I've had extra time this summer for reading. I love it.  The kids have been playing outside with the neighbors any chance they get.  They don't seem to mind the heat at all.  When we get hot, we all just go get in the pool.  That's pretty much the routine this summer; play outside while I sit and read on the pew, then we go swim.  

He's been busy with his toolbox.  This little gal is our neighbor.  She is often Lou's assistant.  She once told him she might want to marry him.  He avoided her for two weeks.  He finally told her he didn't want to get married.  To her or to anyone.  Ever.  They seem to be speaking again.

Lou managed to get some scrap wood from a few friends so he's been building. When he scored some longer 2x4s today, he was more than pleased. 

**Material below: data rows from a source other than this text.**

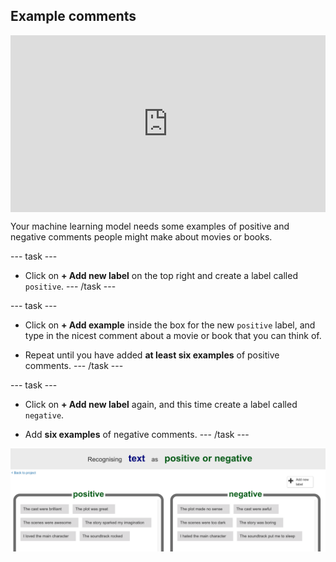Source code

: ## Example comments

<html>
  <div style="position: relative; overflow: hidden; padding-top: 56.25%;">
    <iframe style="position: absolute; top: 0; left: 0; right: 0; width: 100%; height: 100%; border: none;" src="https://www.youtube.com/embed/NsOd_JHji84?rel=0&cc_load_policy=1" allowfullscreen allow="accelerometer; autoplay; clipboard-write; encrypted-media; gyroscope; picture-in-picture; web-share"></iframe>
  </div>
</html>

Your machine learning model needs some examples of positive and negative comments people might make about movies or books. 

--- task ---
+ Click on **+ Add new label** on the top right and create a label called `positive`.
--- /task ---

--- task ---
+ Click on **+ Add example** inside the box for the new `positive` label, and type in the nicest comment about a movie or book that you can think of. 

+ Repeat until you have added **at least six examples** of positive comments.
--- /task ---

--- task ---
+ Click on **+ Add new label** again, and this time create a label called `negative`.

+ Add **six examples** of negative comments. 
--- /task ---

![Six examples of positive comments: "The cast were brilliant", "The plot was great", "The scenes were awesome", "The story sparked my imagination", "I loved the main character", "The soundtrack rocked" and six examples of negative comments: "The cast were awful", "The plot made no sense", "The scenes were too dark", "The story was boring", "I hated the main character", "The soundtrack put me to sleep".](images/example-messages.png)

He made something everybody could enjoy, some balance beams.

Here's what I've been reading. I really prefer a good nonfiction. 

Look Me in the Eye:  My Life With Aspergers  by John Elder Robinson.  This was a great book my sister passed on to me.  John lived the first 40 something years of his life knowing he was different than other people, but not having a name for it.  He has led such an interesting life and is a great storyteller.  This book made me think of students from years past.  He has another book, Be Different, it's on my list.

Nuture Shock by Po Bronson and Ashley Merryman.  This was a great read.  It is full of current research concerning parenting and child development.  There was an excellent chapter on teaching kids self control and another on sleep that I really liked.  Also good stuff on siblings and why kids lie.  The whole book was full of good info. 

Outliers by Malcolm Gladwell.  I really enjoyed this book although it had less to do with 'school' that the others.  It examines what factors lead to people being successful.  He has a few other books that are going on my list, Blink and The Tipping Point.

Imagine: How Creativity Works  by Jonah Lehrer.  This book was more scientific than the others, but still a fun read.  It explored what settings make for the most creative environment and how big companies like google and pixar get the most creativity out of their employees.  It had some good info for teachers and parents about how to encourage your own creativity as well as that of your little people. 

A few others on the list are:  The Dumbest Generation and Einstein Never Used Flashcards.  Are you reading anything good this summer?  What's on your list?